Task to carry out: Copy out the full data exactly as given; pictures should not be included.

Recorded data
[Start of section]

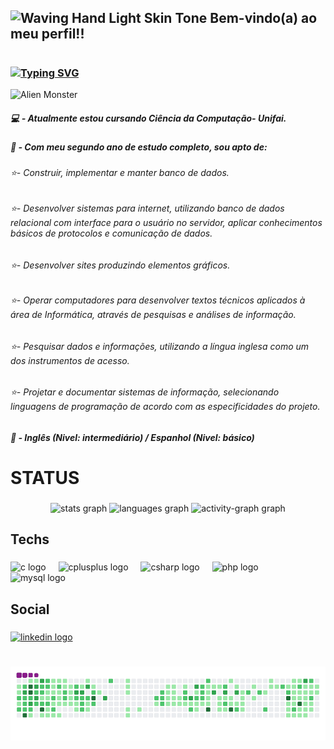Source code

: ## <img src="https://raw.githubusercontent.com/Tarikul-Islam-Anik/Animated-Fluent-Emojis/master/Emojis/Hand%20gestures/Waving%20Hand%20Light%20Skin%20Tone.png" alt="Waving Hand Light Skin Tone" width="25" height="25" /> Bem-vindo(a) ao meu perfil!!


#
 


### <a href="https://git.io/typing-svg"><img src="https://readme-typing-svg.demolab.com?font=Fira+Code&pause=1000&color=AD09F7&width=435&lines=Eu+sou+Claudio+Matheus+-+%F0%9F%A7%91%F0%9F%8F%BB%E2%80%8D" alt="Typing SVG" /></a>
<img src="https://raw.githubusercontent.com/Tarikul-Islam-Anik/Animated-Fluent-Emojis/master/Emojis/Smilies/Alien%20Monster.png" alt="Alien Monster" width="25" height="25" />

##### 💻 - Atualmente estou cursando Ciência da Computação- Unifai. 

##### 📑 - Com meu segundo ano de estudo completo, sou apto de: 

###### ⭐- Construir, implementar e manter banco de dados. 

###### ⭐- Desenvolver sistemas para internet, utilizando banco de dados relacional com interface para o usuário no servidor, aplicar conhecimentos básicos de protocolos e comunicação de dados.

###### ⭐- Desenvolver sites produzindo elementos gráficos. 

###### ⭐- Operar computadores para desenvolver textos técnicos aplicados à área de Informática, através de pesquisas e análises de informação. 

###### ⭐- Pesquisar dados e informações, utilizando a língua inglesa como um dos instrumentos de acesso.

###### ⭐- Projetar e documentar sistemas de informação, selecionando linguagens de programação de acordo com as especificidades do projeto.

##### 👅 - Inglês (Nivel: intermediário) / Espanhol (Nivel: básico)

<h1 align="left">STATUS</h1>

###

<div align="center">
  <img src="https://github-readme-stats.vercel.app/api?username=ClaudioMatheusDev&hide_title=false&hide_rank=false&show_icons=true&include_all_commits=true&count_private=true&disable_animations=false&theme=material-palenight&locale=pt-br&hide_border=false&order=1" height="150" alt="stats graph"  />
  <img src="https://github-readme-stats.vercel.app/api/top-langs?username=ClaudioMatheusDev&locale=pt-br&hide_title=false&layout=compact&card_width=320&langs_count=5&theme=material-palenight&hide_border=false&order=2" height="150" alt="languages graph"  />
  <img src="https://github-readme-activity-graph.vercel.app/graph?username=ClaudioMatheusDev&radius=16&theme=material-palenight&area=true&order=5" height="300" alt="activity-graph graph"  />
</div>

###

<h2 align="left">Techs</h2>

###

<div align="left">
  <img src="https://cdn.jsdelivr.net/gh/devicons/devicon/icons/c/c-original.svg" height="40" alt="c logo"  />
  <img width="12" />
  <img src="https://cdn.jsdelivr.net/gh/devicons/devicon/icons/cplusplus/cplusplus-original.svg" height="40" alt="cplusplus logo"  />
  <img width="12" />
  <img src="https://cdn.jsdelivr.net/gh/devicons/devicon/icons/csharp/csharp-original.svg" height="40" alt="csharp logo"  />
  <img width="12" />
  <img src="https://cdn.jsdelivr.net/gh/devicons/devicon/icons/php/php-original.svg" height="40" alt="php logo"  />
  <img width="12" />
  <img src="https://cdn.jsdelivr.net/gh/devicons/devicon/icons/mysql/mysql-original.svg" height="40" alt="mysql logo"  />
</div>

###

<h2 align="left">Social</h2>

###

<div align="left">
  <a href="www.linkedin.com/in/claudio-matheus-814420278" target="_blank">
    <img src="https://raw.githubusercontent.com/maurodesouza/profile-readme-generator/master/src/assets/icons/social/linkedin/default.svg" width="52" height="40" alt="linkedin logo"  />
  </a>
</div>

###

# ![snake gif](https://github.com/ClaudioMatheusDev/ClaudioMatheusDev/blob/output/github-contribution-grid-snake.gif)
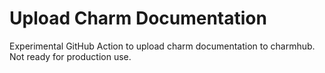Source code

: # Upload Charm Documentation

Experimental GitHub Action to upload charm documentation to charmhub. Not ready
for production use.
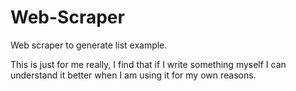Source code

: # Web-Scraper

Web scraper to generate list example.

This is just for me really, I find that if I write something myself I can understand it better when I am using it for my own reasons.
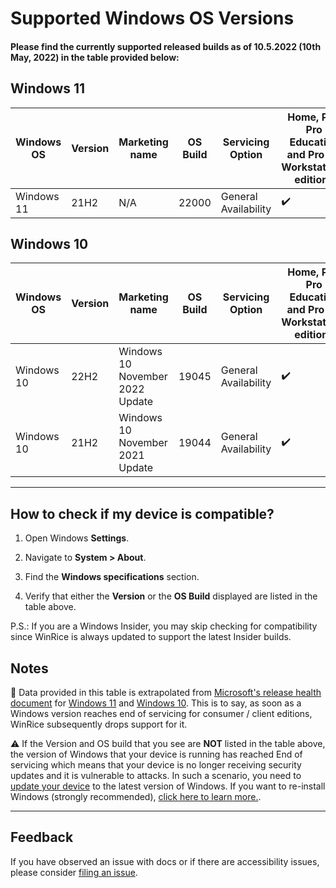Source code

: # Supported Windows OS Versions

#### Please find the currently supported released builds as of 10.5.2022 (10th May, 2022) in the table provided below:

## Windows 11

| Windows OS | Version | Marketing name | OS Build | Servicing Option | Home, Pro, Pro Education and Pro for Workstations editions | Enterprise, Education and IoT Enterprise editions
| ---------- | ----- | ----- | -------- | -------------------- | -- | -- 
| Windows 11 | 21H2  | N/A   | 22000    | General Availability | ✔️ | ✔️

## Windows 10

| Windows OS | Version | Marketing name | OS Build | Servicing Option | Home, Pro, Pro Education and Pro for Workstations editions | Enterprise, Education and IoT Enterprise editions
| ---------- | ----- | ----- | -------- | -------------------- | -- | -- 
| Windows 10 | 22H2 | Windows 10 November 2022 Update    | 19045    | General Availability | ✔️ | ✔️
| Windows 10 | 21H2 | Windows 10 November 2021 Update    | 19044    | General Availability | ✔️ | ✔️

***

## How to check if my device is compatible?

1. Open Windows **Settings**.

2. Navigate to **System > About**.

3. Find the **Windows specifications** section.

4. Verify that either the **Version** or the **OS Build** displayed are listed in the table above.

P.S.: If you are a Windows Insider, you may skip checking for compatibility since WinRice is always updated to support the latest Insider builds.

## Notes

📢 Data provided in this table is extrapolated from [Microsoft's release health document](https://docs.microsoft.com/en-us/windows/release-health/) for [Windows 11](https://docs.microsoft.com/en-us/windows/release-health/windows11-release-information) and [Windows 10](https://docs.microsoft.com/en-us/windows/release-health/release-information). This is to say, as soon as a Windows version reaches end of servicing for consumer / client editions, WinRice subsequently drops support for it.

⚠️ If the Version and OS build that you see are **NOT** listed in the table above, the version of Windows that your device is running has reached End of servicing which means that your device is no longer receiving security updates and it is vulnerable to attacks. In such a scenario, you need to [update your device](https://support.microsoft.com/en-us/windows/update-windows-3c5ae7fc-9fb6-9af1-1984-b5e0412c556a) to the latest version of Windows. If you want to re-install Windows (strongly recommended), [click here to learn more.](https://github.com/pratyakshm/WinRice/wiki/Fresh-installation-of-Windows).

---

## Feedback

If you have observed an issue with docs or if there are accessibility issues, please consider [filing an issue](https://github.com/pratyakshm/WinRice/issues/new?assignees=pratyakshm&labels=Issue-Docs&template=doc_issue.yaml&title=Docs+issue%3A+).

[End of section]

Your response:
Source code

: ## <img src="https://raw.githubusercontent.com/Tarikul-Islam-Anik/Animated-Fluent-Emojis/master/Emojis/Hand%20gestures/Waving%20Hand%20Light%20Skin%20Tone.png" alt="Waving Hand Light Skin Tone" width="25" height="25" /> Bem-vindo(a) ao meu perfil!!


#
 


### <a href="https://git.io/typing-svg"><img src="https://readme-typing-svg.demolab.com?font=Fira+Code&pause=1000&color=AD09F7&width=435&lines=Eu+sou+Claudio+Matheus+-+%F0%9F%A7%91%F0%9F%8F%BB%E2%80%8D" alt="Typing SVG" /></a>
<img src="https://raw.githubusercontent.com/Tarikul-Islam-Anik/Animated-Fluent-Emojis/master/Emojis/Smilies/Alien%20Monster.png" alt="Alien Monster" width="25" height="25" />

##### 💻 - Atualmente estou cursando Ciência da Computação- Unifai. 

##### 📑 - Com meu segundo ano de estudo completo, sou apto de: 

###### ⭐- Construir, implementar e manter banco de dados. 

###### ⭐- Desenvolver sistemas para internet, utilizando banco de dados relacional com interface para o usuário no servidor, aplicar conhecimentos básicos de protocolos e comunicação de dados.

###### ⭐- Desenvolver sites produzindo elementos gráficos. 

###### ⭐- Operar computadores para desenvolver textos técnicos aplicados à área de Informática, através de pesquisas e análises de informação. 

###### ⭐- Pesquisar dados e informações, utilizando a língua inglesa como um dos instrumentos de acesso.

###### ⭐- Projetar e documentar sistemas de informação, selecionando linguagens de programação de acordo com as especificidades do projeto.

##### 👅 - Inglês (Nivel: intermediário) / Espanhol (Nivel: básico)

<h1 align="left">STATUS</h1>

###

<div align="center">
  <img src="https://github-readme-stats.vercel.app/api?username=ClaudioMatheusDev&hide_title=false&hide_rank=false&show_icons=true&include_all_commits=true&count_private=true&disable_animations=false&theme=material-palenight&locale=pt-br&hide_border=false&order=1" height="150" alt="stats graph"  />
  <img src="https://github-readme-stats.vercel.app/api/top-langs?username=ClaudioMatheusDev&locale=pt-br&hide_title=false&layout=compact&card_width=320&langs_count=5&theme=material-palenight&hide_border=false&order=2" height="150" alt="languages graph"  />
  <img src="https://github-readme-activity-graph.vercel.app/graph?username=ClaudioMatheusDev&radius=16&theme=material-palenight&area=true&order=5" height="300" alt="activity-graph graph"  />
</div>

###

<h2 align="left">Techs</h2>

###

<div align="left">
  <img src="https://cdn.jsdelivr.net/gh/devicons/devicon/icons/c/c-original.svg" height="40" alt="c logo"  />
  <img width="12" />
  <img src="https://cdn.jsdelivr.net/gh/devicons/devicon/icons/cplusplus/cplusplus-original.svg" height="40" alt="cplusplus logo"  />
  <img width="12" />
  <img src="https://cdn.jsdelivr.net/gh/devicons/devicon/icons/csharp/csharp-original.svg" height="40" alt="csharp logo"  />
  <img width="12" />
  <img src="https://cdn.jsdelivr.net/gh/devicons/devicon/icons/php/php-original.svg" height="40" alt="php logo"  />
  <img width="12" />
  <img src="https://cdn.jsdelivr.net/gh/devicons/devicon/icons/mysql/mysql-original.svg" height="40" alt="mysql logo"  />
</div>

###

<h2 align="left">Social</h2>

###

<div align="left">
  <a href="www.linkedin.com/in/claudio-matheus-814420278" target="_blank">
    <img src="https://raw.githubusercontent.com/maurodesouza/profile-readme-generator/master/src/assets/icons/social/linkedin/default.svg" width="52" height="40" alt="linkedin logo"  />
  </a>
</div>

###

# ![snake gif](https://github.com/ClaudioMatheusDev/ClaudioMatheusDev/blob/output/github-contribution-grid-snake.gif)
Source code

: # Upload Charm Documentation

Experimental GitHub Action to upload charm documentation to charmhub. Not ready
for production use.
Source code

: # Web-Scraper

Web scraper to generate list example.

This is just for me really, I find that if I write something myself I can understand it better when I am using it for my own reasons.
Source code

: # Supported Windows OS Versions

#### Please find the currently supported released builds as of 10.5.2022 (10th May, 2022) in the table provided below:

## Windows 11

| Windows OS | Version | Marketing name | OS Build | Servicing Option | Home, Pro, Pro Education and Pro for Workstations editions | Enterprise, Education and IoT Enterprise editions
| ---------- | ----- | ----- | -------- | -------------------- | -- | -- 
| Windows 11 | 21H2  | N/A   | 22000    | General Availability | ✔️ | ✔️

## Windows 10

| Windows OS | Version | Marketing name | OS Build | Servicing Option | Home, Pro, Pro Education and Pro for Workstations editions | Enterprise, Education and IoT Enterprise editions
| ---------- | ----- | ----- | -------- | -------------------- | -- | -- 
| Windows 10 | 22H2 | Windows 10 November 2022 Update    | 19045    | General Availability | ✔️ | ✔️
| Windows 10 | 21H2 | Windows 10 November 2021 Update    | 19044    | General Availability | ✔️ | ✔️

***

## How to check if my device is compatible?

1. Open Windows **Settings**.

2. Navigate to **System > About**.

3. Find the **Windows specifications** section.

4. Verify that either the **Version** or the **OS Build** displayed are listed in the table above.

P.S.: If you are a Windows Insider, you may skip checking for compatibility since WinRice is always updated to support the latest Insider builds.

## Notes

📢 Data provided in this table is extrapolated from [Microsoft's release health document](https://docs.microsoft.com/en-us/windows/release-health/) for [Windows 11](https://docs.microsoft.com/en-us/windows/release-health/windows11-release-information) and [Windows 10](https://docs.microsoft.com/en-us/windows/release-health/release-information). This is to say, as soon as a Windows version reaches end of servicing for consumer / client editions, WinRice subsequently drops support for it.

⚠️ If the Version and OS build that you see are **NOT** listed in the table above, the version of Windows that your device is running has reached End of servicing which means that your device is no longer receiving security updates and it is vulnerable to attacks. In such a scenario, you need to [update your device](https://support.microsoft.com/en-us/windows/update-windows-3c5ae7fc-9fb6-9af1-1984-b5e0412c556a) to the latest version of Windows. If you want to re-install Windows (strongly recommended), [click here to learn more.](https://github.com/pratyakshm/WinRice/wiki/Fresh-installation-of-Windows).

---

## Feedback

If you have observed an issue with docs or if there are accessibility issues, please consider [filing an issue](https://github.com/pratyakshm/WinRice/issues/new?assignees=pratyakshm&labels=Issue-Docs&template=doc_issue.yaml&title=Docs+issue%3A+).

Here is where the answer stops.